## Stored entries

· · · · ·

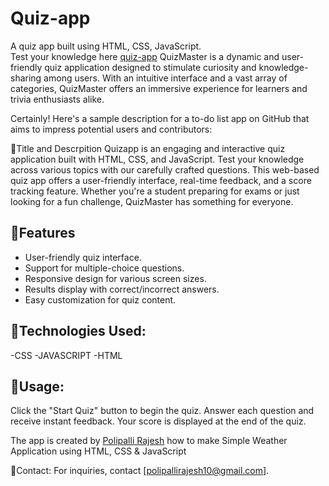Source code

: # Quiz-app 
A  quiz app built using HTML, CSS, JavaScript. <br/> 
Test your knowledge here [quiz-app](https://quizmodule-week-3-3p34g8x1a4kjuelw6w.web.codequotient.com)
QuizMaster is a dynamic and user-friendly quiz application designed to stimulate curiosity and knowledge-sharing among users. With an intuitive interface and a vast array of categories, QuizMaster offers an immersive experience for learners and trivia enthusiasts alike.




Certainly! Here's a sample description for a to-do list app on GitHub that aims to impress potential users and contributors:

🚀Title and Descrpition 
Quizapp is an engaging and interactive quiz application built with HTML, CSS, and JavaScript. Test your knowledge across various topics with our carefully crafted questions. This web-based quiz app offers a user-friendly interface, real-time feedback, and a score tracking feature. Whether you're a student preparing for exams or just looking for a fun challenge, QuizMaster has something for everyone.

## 🔗Features

- User-friendly quiz interface.
- Support for multiple-choice questions.
- Responsive design for various screen sizes.
- Results display with correct/incorrect answers.
- Easy customization for quiz content.

## 🔧Technologies Used:
-CSS
-JAVASCRIPT
-HTML


## 🌟Usage:
Click the "Start Quiz" button to begin the quiz.
Answer each question and receive instant feedback.
Your score is displayed at the end of the quiz.

The app is created by [Polipalli Rajesh](linkedin.com/in/polipalli-rajesh-4b1862294)  how to make Simple Weather Application using HTML, CSS &amp; JavaScript


📧Contact:
For inquiries, contact [polipallirajesh10@gmail.com].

· · · · ·

## WHAT TO PRODUCE
Nothing but the lines from the one with "Quizapp is an" through the last line of the records above should be retyped, and those word for word.

## FINAL ANSWER
Quizapp is an engaging and interactive quiz application built with HTML, CSS, and JavaScript. Test your knowledge across various topics with our carefully crafted questions. This web-based quiz app offers a user-friendly interface, real-time feedback, and a score tracking feature. Whether you're a student preparing for exams or just looking for a fun challenge, QuizMaster has something for everyone.

## 🔗Features

- User-friendly quiz interface.
- Support for multiple-choice questions.
- Responsive design for various screen sizes.
- Results display with correct/incorrect answers.
- Easy customization for quiz content.

## 🔧Technologies Used:
-CSS
-JAVASCRIPT
-HTML


## 🌟Usage:
Click the "Start Quiz" button to begin the quiz.
Answer each question and receive instant feedback.
Your score is displayed at the end of the quiz.

The app is created by [Polipalli Rajesh](linkedin.com/in/polipalli-rajesh-4b1862294)  how to make Simple Weather Application using HTML, CSS &amp; JavaScript


📧Contact:
For inquiries, contact [polipallirajesh10@gmail.com].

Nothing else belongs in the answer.